There’s also a line frequently crossed in regards to Ron’s own slowly-ebbing sexism and stereotypical racism; yes, McKay is filtering it through the mind of a perennially clueless dolt, but that dinner scene with Good’s family is almost as painfully unfunny for the audience as it is for the relatives. When the film is focused on the cheap,” entertain-them-don’t-educate them” transformation that ushers in round-the-clock news coverage, it works splendidly as both commentary and as witty diatribe, but over the course of two hours there’s plenty of time for one-off, clunky jokes.

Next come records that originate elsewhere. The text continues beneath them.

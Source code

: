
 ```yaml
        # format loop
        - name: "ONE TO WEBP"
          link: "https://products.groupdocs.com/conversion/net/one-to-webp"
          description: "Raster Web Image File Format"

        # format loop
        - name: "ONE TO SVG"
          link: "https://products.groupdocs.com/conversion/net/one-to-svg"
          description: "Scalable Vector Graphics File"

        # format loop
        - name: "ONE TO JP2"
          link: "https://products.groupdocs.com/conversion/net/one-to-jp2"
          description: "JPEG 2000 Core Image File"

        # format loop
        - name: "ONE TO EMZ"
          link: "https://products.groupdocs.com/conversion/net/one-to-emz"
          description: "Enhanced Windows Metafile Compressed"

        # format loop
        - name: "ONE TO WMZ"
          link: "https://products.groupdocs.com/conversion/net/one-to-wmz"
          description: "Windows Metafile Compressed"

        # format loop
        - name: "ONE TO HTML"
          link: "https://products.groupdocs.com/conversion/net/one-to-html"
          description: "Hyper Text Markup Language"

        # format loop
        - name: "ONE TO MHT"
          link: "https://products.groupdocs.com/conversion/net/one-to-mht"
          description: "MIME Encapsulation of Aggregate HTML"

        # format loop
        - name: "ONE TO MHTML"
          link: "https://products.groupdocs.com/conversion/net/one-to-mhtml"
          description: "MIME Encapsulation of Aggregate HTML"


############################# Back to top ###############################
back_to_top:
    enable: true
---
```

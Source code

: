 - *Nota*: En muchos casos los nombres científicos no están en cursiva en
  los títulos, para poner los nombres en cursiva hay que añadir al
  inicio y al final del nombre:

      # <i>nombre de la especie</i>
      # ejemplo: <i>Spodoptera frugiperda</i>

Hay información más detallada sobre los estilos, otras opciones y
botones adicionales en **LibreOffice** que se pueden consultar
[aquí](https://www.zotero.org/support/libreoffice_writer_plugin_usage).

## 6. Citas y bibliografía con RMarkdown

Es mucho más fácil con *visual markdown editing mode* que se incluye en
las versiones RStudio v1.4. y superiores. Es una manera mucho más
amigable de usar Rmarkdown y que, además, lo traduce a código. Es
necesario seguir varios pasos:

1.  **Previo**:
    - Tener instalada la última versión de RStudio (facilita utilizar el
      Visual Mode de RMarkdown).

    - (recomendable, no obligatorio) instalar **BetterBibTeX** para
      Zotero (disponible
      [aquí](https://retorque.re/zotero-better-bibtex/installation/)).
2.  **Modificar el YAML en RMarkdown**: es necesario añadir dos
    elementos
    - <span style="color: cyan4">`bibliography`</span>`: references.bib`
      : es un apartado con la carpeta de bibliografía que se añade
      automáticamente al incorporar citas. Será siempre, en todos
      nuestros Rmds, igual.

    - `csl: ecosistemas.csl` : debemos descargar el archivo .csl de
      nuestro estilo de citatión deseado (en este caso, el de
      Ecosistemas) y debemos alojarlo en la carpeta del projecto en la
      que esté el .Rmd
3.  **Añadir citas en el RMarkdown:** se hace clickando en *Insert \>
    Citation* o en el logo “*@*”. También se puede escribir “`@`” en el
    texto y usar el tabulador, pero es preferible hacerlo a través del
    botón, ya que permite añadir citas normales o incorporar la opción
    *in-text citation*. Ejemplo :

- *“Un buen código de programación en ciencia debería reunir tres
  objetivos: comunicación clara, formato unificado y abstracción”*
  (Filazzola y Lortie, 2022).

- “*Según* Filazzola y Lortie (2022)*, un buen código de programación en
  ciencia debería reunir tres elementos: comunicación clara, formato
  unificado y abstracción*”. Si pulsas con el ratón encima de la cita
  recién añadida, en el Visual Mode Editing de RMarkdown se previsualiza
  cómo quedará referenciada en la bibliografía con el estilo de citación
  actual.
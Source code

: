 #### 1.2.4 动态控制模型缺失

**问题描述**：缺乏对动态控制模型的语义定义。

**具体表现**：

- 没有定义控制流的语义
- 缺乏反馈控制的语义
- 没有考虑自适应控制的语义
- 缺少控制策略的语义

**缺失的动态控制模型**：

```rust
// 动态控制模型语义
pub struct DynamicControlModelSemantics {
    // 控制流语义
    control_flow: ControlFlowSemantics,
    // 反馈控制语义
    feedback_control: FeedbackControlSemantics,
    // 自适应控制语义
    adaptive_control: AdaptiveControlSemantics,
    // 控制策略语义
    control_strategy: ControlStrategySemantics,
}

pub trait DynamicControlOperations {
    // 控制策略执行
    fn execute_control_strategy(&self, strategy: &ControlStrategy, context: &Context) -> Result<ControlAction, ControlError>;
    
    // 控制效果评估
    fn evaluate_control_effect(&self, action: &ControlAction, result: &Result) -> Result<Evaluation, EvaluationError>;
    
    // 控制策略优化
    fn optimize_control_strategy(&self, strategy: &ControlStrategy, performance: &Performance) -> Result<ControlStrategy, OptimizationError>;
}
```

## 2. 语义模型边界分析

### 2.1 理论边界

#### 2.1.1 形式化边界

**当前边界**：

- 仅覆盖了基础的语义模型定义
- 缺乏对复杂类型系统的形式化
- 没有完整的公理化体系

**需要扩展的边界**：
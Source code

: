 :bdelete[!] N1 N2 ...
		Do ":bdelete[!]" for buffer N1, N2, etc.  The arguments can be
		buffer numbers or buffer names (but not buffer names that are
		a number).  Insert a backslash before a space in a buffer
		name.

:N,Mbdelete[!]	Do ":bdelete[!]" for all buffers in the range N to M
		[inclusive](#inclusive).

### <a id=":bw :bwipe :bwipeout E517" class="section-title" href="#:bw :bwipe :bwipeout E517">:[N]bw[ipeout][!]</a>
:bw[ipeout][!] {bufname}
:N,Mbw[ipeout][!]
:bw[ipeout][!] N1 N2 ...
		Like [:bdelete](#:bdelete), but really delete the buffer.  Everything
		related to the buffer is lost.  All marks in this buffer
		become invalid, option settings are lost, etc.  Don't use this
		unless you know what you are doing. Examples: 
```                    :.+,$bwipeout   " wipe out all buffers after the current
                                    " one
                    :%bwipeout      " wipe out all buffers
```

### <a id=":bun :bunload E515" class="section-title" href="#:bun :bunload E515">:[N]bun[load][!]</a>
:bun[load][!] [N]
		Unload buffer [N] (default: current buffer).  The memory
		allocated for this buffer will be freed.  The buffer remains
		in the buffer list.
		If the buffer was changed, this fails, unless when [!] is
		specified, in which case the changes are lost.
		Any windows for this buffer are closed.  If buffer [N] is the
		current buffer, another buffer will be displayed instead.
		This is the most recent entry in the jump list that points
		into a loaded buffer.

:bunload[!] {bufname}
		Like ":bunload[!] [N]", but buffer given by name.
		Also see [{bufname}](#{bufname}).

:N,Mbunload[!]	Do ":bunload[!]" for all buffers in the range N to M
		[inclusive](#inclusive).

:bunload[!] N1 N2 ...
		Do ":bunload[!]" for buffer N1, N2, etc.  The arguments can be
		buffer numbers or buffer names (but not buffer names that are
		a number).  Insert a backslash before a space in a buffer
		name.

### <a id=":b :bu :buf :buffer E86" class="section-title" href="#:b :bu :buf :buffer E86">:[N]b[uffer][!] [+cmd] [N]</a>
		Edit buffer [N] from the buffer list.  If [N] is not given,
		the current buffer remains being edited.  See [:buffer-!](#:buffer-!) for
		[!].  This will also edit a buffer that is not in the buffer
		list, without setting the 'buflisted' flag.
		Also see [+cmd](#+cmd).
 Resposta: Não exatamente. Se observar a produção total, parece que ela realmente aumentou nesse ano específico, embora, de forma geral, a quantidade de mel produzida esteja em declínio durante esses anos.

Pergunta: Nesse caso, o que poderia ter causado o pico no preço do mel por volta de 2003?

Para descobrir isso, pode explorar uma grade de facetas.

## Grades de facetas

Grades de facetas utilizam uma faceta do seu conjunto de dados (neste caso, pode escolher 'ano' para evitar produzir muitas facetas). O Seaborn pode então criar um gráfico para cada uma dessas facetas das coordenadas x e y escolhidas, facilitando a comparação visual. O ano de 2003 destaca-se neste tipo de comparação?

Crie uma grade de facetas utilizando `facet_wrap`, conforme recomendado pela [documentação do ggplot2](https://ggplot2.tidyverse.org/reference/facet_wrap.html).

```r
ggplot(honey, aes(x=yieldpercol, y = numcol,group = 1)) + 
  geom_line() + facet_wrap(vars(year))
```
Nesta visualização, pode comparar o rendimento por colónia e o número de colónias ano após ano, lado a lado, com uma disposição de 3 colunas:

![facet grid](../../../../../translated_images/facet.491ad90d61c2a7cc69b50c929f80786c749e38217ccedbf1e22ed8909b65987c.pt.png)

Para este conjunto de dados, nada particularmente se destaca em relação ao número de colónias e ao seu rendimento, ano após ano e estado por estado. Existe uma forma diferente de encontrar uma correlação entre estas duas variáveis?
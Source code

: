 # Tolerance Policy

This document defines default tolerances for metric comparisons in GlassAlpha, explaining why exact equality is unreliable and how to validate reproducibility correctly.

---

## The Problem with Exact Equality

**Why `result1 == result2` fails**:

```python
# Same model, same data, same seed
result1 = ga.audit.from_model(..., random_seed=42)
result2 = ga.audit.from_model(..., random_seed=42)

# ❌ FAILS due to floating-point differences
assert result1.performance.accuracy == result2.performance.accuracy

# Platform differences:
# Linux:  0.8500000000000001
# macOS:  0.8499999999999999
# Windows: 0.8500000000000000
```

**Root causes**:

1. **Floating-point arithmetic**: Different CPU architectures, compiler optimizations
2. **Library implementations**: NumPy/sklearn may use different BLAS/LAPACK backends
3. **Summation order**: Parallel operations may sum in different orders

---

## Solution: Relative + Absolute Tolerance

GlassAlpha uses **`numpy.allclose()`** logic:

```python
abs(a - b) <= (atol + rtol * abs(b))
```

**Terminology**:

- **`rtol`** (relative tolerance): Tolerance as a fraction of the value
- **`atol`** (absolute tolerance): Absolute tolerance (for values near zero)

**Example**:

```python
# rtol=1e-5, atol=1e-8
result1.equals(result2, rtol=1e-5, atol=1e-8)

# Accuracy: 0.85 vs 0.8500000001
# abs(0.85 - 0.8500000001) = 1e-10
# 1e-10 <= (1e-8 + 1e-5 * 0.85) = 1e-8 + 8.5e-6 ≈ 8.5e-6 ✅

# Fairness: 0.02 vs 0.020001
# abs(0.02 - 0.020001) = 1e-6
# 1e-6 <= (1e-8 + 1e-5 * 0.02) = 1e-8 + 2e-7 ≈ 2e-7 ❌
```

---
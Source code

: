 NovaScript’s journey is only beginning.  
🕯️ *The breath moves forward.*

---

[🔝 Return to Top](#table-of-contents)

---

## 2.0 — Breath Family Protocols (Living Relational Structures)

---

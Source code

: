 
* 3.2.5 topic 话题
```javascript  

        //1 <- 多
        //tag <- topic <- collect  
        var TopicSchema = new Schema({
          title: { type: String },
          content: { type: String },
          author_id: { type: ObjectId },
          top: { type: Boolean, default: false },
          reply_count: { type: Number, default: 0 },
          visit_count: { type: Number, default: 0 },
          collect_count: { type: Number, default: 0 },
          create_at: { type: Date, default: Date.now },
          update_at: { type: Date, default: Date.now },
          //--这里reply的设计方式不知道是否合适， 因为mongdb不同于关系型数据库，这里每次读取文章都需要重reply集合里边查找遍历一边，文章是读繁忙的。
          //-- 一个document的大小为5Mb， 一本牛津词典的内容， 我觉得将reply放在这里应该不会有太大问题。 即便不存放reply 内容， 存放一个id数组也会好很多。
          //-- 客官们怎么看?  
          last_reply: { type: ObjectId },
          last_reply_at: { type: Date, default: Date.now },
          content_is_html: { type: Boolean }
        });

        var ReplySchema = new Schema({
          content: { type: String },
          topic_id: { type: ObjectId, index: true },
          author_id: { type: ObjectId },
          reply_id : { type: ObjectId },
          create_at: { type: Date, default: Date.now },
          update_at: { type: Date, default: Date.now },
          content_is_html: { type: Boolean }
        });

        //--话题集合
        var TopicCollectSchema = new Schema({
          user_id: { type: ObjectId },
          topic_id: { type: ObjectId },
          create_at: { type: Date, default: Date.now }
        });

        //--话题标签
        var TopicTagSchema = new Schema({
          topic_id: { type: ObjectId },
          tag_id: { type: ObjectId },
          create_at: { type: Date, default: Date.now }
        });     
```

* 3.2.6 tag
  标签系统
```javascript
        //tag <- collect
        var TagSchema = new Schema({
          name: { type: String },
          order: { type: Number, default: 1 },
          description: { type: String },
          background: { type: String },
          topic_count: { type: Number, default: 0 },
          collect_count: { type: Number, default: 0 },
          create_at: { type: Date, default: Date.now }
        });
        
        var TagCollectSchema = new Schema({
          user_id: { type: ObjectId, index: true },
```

For better or worse, Anchorman 2 is in its full glory when Ferrell goes off the rails and the film follows him into the swirl of blatantly idiotic randomness. There’s a scene involving the nursing of a shark, a hammy blindness subplot, and a nearly incomprehensible familial reconciliation, poking fun at the last ditch efforts of absentee movie daddies to make right. There’s a gladiator battle filled with epic cameos that puts the original film’s gang skirmish to shame and indulges so completely, you won’t even notice when the kitchen sink goes hurtling by.

When Anchorman 2 comes full circle, it’s also managed to lampoon the egregious excesses of cinematic sequelizing and what our larger-than-life movie icons mean to us. Ron Burgundy isn’t quite there in the halls of film Valhalla, but to our amusement, he doesn’t seem to notice and strides across the screen, laying waste to propriety and decency in equal measure. If there are times that Anchorman 2 thinks it’s The Hobbit, that may just be about right. Both films are so busy entertaining with their excesses they forget to get out of their own way.

Anchorman 2: The Legend Continues opens on Wednesday, December 18th.